### DIRECTIONS
When a line below holds the string "description", show that line.

----------

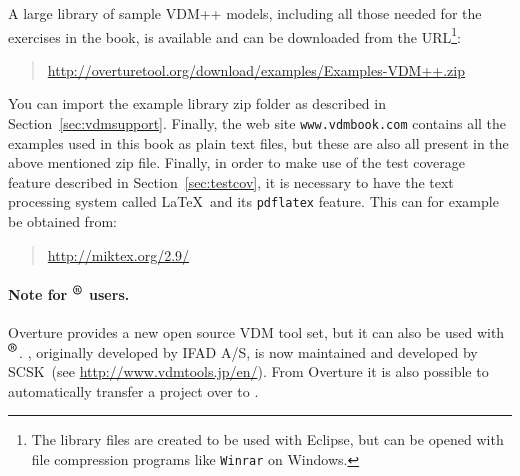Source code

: \begin{description}
\end{description}
%
A large library of sample VDM++ models, including all those needed for the exercises in the book, is available and can be downloaded from the URL\footnote{The library files are created to be used with Eclipse, but can be opened with file compression programs like \texttt{Winrar} on Windows.}:
%
\begin{quote}
\url{http://overturetool.org/download/examples/Examples-VDM++.zip}
\end{quote}
%
You can import the example library zip folder as described in Section~\ref{sec:vdmsupport}.  Finally, the web site \texttt{www.vdmbook.com} contains all the examples used in this book as plain text files, but these are also all present in the above mentioned zip file. Finally, in order to make use of the test coverage feature described in Section~\ref{sec:testcov}, it is
necessary to have the text processing system called \LaTeX\ and its \texttt{pdflatex} feature. This can for example be obtained from:
%
\begin{quote}
\url{http://miktex.org/2.9/}
\end{quote}
%
\paragraph{Note for \vdmtools$^{\mbox{\small\textbf{{\textregistered}}}}$ users.}
Overture provides a new open source VDM tool set, but it can also be used with \vdmtools$^{\mbox{\small\textbf{{\textregistered}}}}$. \vdmtools, originally developed by IFAD A/S, is now maintained and developed by SCSK~(see \url{http://www.vdmtools.jp/en/}). From Overture it is also possible to automatically transfer a project over to \vdmtools.


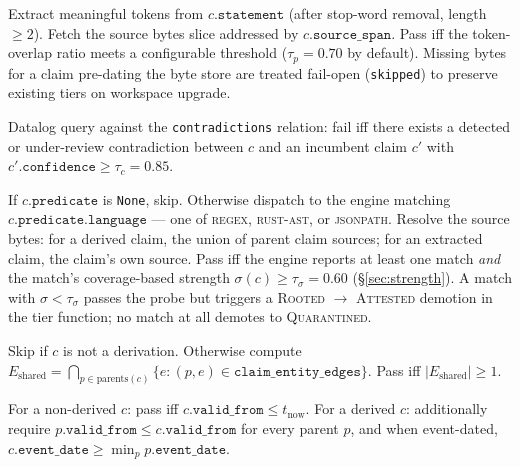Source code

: \documentclass[10pt,a4paper]{article}
\begin{document}
\begin{description}[leftmargin=*,itemsep=2pt,topsep=3pt]
\item[P1 Provenance (\textsc{fatal}).] Extract meaningful tokens from
  $c.\texttt{statement}$ (after stop-word removal, length $\geq 2$). Fetch
  the source bytes slice addressed by $c.\texttt{source\_span}$. Pass iff
  the token-overlap ratio meets a configurable threshold
  ($\tau_{p}=0.70$ by default). Missing bytes for a claim pre-dating the
  byte store are treated fail-open (\texttt{skipped}) to preserve existing
  tiers on workspace upgrade.

\item[P2 Contradiction (\textsc{fatal}).] Datalog query against the
  \texttt{contradictions} relation: fail iff there exists a detected or
  under-review contradiction between $c$ and an incumbent claim
  $c'$ with $c'.\texttt{confidence} \geq \tau_{c} = 0.85$.

\item[P3 Predicate (\textsc{central}).] If $c.\texttt{predicate}$ is
  \texttt{None}, skip. Otherwise dispatch to the engine matching
  $c.\texttt{predicate.language}$ --- one of \textsc{regex},
  \textsc{rust-ast}, or \textsc{jsonpath}. Resolve the source bytes:
  for a derived claim, the union of parent claim sources; for an
  extracted claim, the claim's own source. Pass iff the engine reports
  at least one match \emph{and} the match's coverage-based strength
  $\sigma(c) \geq \tau_{\sigma} = 0.60$ (§\ref{sec:strength}). A match
  with $\sigma < \tau_{\sigma}$ passes the probe but triggers a
  \textsc{Rooted} $\to$ \textsc{Attested} demotion in the tier function;
  no match at all demotes to \textsc{Quarantined}.

\item[P4 Topology (\textsc{non-fatal}).] Skip if $c$ is not a derivation.
  Otherwise compute
  $E_{\text{shared}} = \bigcap_{p \in \text{parents}(c)} \{e : (p, e) \in
  \texttt{claim\_entity\_edges}\}$.
  Pass iff $|E_{\text{shared}}| \geq 1$.

\item[P5 Temporal (\textsc{non-fatal}).] For a non-derived $c$: pass iff
  $c.\texttt{valid\_from} \leq t_{\text{now}}$. For a derived $c$:
  additionally require $p.\texttt{valid\_from} \leq c.\texttt{valid\_from}$
  for every parent $p$, and when event-dated,
  $c.\texttt{event\_date} \geq \min_p p.\texttt{event\_date}$.
\end{description}
\end{document}
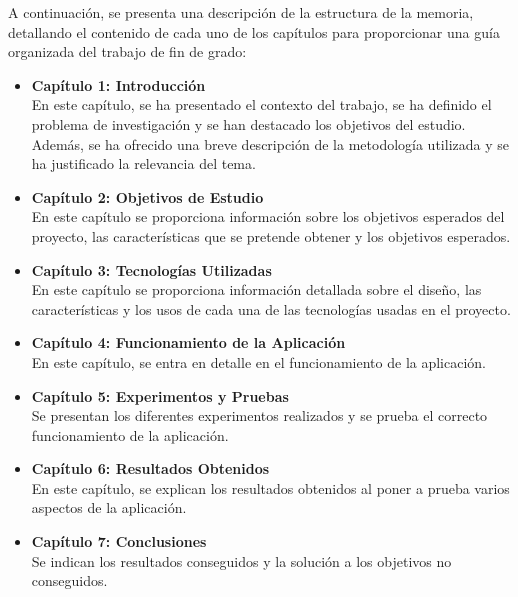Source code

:\documentclass[a4paper, 12pt]{book}
\begin{document}
A continuación, se presenta una descripción de la estructura de la memoria, detallando el contenido de cada uno de los capítulos para 
proporcionar una guía organizada del trabajo de fin de grado:

\begin{itemize}
  \item \textbf{Capítulo 1: Introducción} \\
  En este capítulo, se ha presentado el contexto del trabajo, se ha definido el problema de investigación y se han destacado los objetivos del estudio. Además, se ha ofrecido una breve descripción de la metodología utilizada y se ha justificado la relevancia del tema.
  \item \textbf{Capítulo 2: Objetivos de Estudio} \\
  En este capítulo se proporciona información sobre los objetivos esperados del proyecto, las características que se pretende obtener y los objetivos esperados.  
  \item \textbf{Capítulo 3: Tecnologías Utilizadas} \\
  En este capítulo se proporciona información detallada sobre el diseño, las características y los usos de cada una de las tecnologías usadas en el proyecto.
  \item \textbf{Capítulo 4: Funcionamiento de la Aplicación} \\
  En este capítulo, se entra en detalle en el funcionamiento de la aplicación.
  \item \textbf{Capítulo 5: Experimentos y Pruebas} \\
  Se presentan los diferentes experimentos realizados y se prueba el correcto funcionamiento de la aplicación.
  \item \textbf{Capítulo 6: Resultados Obtenidos} \\
  En este capítulo, se explican los resultados obtenidos al poner a prueba varios aspectos de la aplicación.
  \item \textbf{Capítulo 7: Conclusiones} \\
  Se indican los resultados conseguidos y la solución a los objetivos no conseguidos.
\end{itemize}


\cleardoublepage %
\end{document}
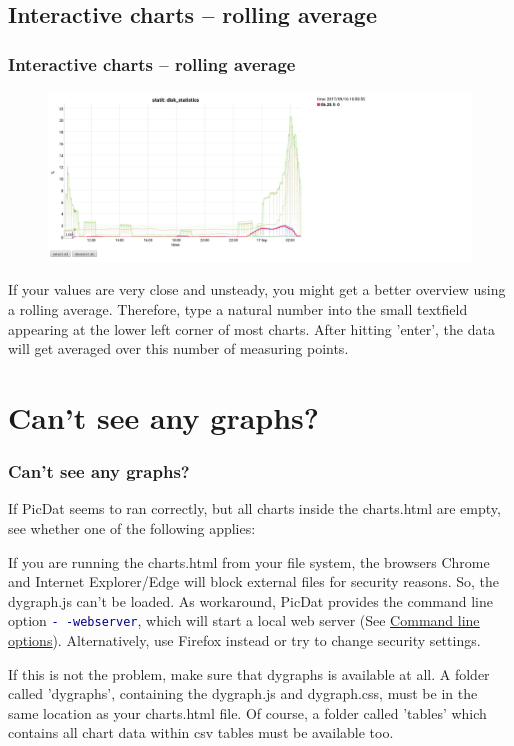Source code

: \documentclass[8pt]{beamer}
\begin{document}
\subsection{Interactive charts -- rolling average}
\begin{frame}
\frametitle{Interactive charts -- rolling average} 
\begin{figure}
	\includegraphics[width=\textwidth]{../images/PicDat_roller.png}
\end{figure}

If your values are very close and unsteady, you might get a better overview using a rolling average. Therefore, type a natural number into the small textfield appearing at the lower left corner of most charts. After hitting 'enter', the data will get averaged over this number of measuring points.
\end{frame}

\section{Can't see any graphs?}
\begin{frame}
\frametitle{Can't see any graphs?}
If PicDat seems to ran correctly, but all charts inside the charts.html are empty, see whether one of the following applies:
\bigskip

If you are running the charts.html from your file system, the browsers Chrome and Internet Explorer/Edge will block external files for security reasons. So, the dygraph.js can't be loaded. As workaround, PicDat provides the command line option \textcolor{darkblue}{\texttt{-\,-webserver}}, which will start a local web server (See \hyperref[options]{\underline{Command line options}}). Alternatively, use Firefox instead or try to change security settings.
\bigskip

If this is not the problem, make sure that dygraphs is available at all. A folder called 'dygraphs', containing the dygraph.js and dygraph.css, must be in the same location as your charts.html file. Of course, a folder called 'tables' which contains all chart data within csv tables must be available too.
\end{frame}
\end{document}
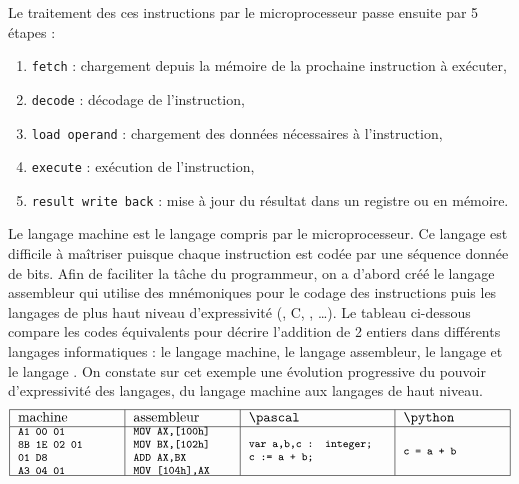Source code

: Le traitement des ces instructions par le microprocesseur
passe ensuite par 5 étapes :
\begin{enumerate}
\item {\tt fetch} : chargement depuis la mémoire de la prochaine instruction 
	à exécuter,
\item {\tt decode} : décodage de l'instruction,
\item {\tt load operand} : chargement des données nécessaires à l'instruction,
\item {\tt execute} : exécution de l'instruction,
\item {\tt result write back} : mise à jour du résultat dans un registre 
	ou en mémoire.
\end{enumerate}

Le langage machine est le langage compris par le microprocesseur. 
Ce langage est difficile à maîtriser puisque chaque instruction est 
codée par une séquence donnée de bits. Afin de faciliter la tâche 
du programmeur, on a d'abord créé le langage assembleur qui utilise 
des mnémoniques pour le codage des instructions puis les langages de 
plus haut niveau d'expressivité ({\fortran}, {\sc C}, {\java},
{\python}\ldots). Le tableau ci-dessous compare les codes
équivalents pour décrire l'addition de 2 entiers dans différents langages
informatiques : le langage machine, le langage assembleur, le langage {\pascal} 
et le langage {\python}. On constate sur cet exemple
une évolution progressive du pouvoir d'expressivité des langages,
du langage machine aux langages de haut niveau.
$$\begin{tabular}{|l|l|l|l|}
\hline
machine & assembleur & {\pascal} & {\python} \\
\hline
\begin{minipage}{2.5cm}\footnotesize\tt
A1 00 01\\
8B 1E 02 01\\
01 D8\\
A3 04 01
\end{minipage} &	
\begin{minipage}{2.5cm}\footnotesize\tt
MOV AX,[100h]\\
MOV BX,[102h]\\
ADD AX,BX\\
MOV [104h],AX 	
\end{minipage} &	
\begin{minipage}{3.5cm}\footnotesize\tt
var a,b,c : integer;\\
c := a + b;
\end{minipage} &	
\begin{minipage}{2.5cm}\footnotesize\tt
c = a + b
\end{minipage} \\
\hline
\end{tabular}$$


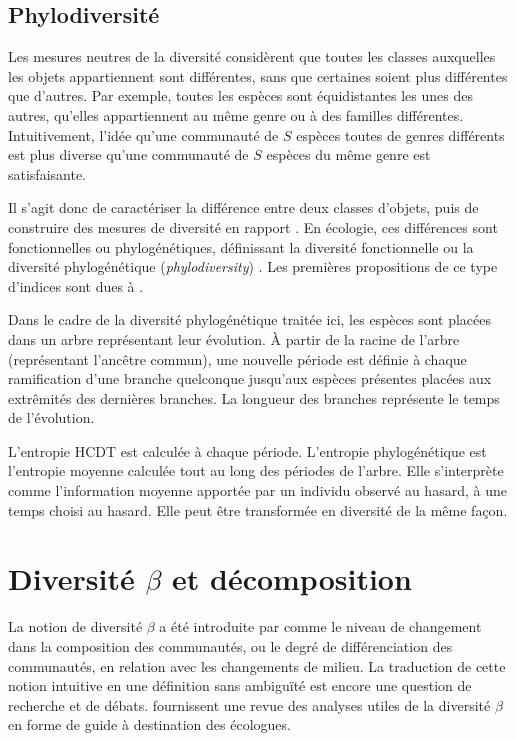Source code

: \documentclass[a4paper]{article}
\begin{document}
\subsection{Phylodiversité}

Les mesures neutres de la diversité considèrent que toutes les classes auxquelles les objets appartiennent sont différentes, sans que certaines soient plus différentes que d'autres.
Par exemple, toutes les espèces sont équidistantes les unes des autres, qu'elles appartiennent au même genre ou à des familles différentes.
Intuitivement, l'idée qu'une communauté de $S$ espèces toutes de genres différents est plus diverse qu'une communauté de $S$ espèces du même genre est satisfaisante.


Il s'agit donc de caractériser la différence entre deux classes d'objets, puis de construire des mesures de diversité en rapport \citep{Pielou1975, May1990a, Cousins1991}.
En écologie, ces différences sont fonctionnelles ou phylogénétiques, définissant la diversité fonctionnelle \citep{Tilman1997} ou la diversité phylogénétique (\foreignlanguage{english}{\emph{phylodiversity}}) \citep{Webb2006}.
Les premières propositions de ce type d'indices sont dues à \cite{Rao1982}.

Dans le cadre de la diversité phylogénétique traitée ici, les espèces sont placées dans un arbre représentant leur évolution.
À partir de la racine de l'arbre (représentant l'ancêtre commun), une nouvelle période est définie à chaque ramification d'une branche quelconque jusqu'aux espèces présentes placées aux extrêmités des dernières branches.
La longueur des branches représente le temps de l'évolution.

L'entropie HCDT est calculée à chaque période.
L'entropie phylogénétique \citep{Marcon2014a} est l'entropie moyenne calculée tout au long des périodes de l'arbre.
Elle s'interprète comme l'information moyenne apportée par un individu observé au hasard, à une temps choisi au hasard.
Elle peut être transformée en diversité de la même façon.


\section[Diversité beta et décomposition]{Diversité $\beta$ et décomposition}

La notion de diversité $\beta$ a été introduite par \cite[][page 320]{Whittaker1960} comme le niveau de changement dans la composition des communautés, ou le degré de différenciation des communautés, en relation avec les changements de milieu. 
La traduction de cette notion intuitive en une définition sans ambiguïté est encore une question de recherche et de débats. 
\cite{Anderson2011} fournissent une revue des analyses utiles de la diversité $\beta$ en forme de guide à destination des écologues.
\end{document}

----------

### EXERCISE OUTPUT
: \begin{description}
\end{description}
\begin{description}[leftmargin=*,itemsep=2pt,topsep=3pt]
\end{description}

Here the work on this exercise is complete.